Directions for this task –
Below are records; please write out exactly the lines from the first line through the line containing "that score in", with no pictures.
────────────────────
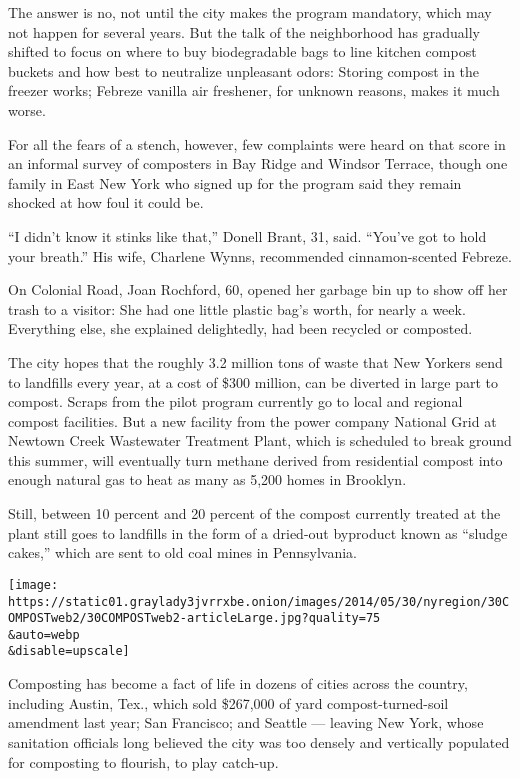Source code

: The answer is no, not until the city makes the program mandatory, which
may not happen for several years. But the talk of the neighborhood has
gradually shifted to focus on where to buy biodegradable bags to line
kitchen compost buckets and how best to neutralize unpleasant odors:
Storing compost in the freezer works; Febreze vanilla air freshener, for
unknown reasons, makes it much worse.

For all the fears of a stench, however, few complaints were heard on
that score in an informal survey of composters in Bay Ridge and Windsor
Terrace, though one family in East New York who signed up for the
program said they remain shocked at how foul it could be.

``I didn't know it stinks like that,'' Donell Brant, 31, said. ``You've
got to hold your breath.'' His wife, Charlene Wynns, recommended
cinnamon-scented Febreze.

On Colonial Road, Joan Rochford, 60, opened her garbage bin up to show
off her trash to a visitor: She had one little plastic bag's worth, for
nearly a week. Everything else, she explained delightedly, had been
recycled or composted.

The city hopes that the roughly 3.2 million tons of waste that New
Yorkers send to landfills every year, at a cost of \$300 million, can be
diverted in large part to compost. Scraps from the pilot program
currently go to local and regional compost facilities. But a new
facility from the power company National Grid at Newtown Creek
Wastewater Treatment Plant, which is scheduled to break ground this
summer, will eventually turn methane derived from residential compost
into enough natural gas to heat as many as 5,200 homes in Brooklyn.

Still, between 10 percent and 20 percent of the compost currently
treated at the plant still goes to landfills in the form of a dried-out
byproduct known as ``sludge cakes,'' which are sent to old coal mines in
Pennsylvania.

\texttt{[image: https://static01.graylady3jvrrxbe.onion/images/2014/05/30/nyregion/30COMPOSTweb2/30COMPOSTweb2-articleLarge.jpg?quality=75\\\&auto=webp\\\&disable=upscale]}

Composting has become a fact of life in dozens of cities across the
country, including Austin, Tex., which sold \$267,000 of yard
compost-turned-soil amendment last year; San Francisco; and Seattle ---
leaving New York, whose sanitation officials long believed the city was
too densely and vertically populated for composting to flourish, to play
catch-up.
────────────────────
Reply to the exercise –
Source code

: The answer is no, not until the city makes the program mandatory, which
may not happen for several years. But the talk of the neighborhood has
gradually shifted to focus on where to buy biodegradable bags to line
kitchen compost buckets and how best to neutralize unpleasant odors:
Storing compost in the freezer works; Febreze vanilla air freshener, for
unknown reasons, makes it much worse.

For all the fears of a stench, however, few complaints were heard on
that score in an informal survey of composters in Bay Ridge and Windsor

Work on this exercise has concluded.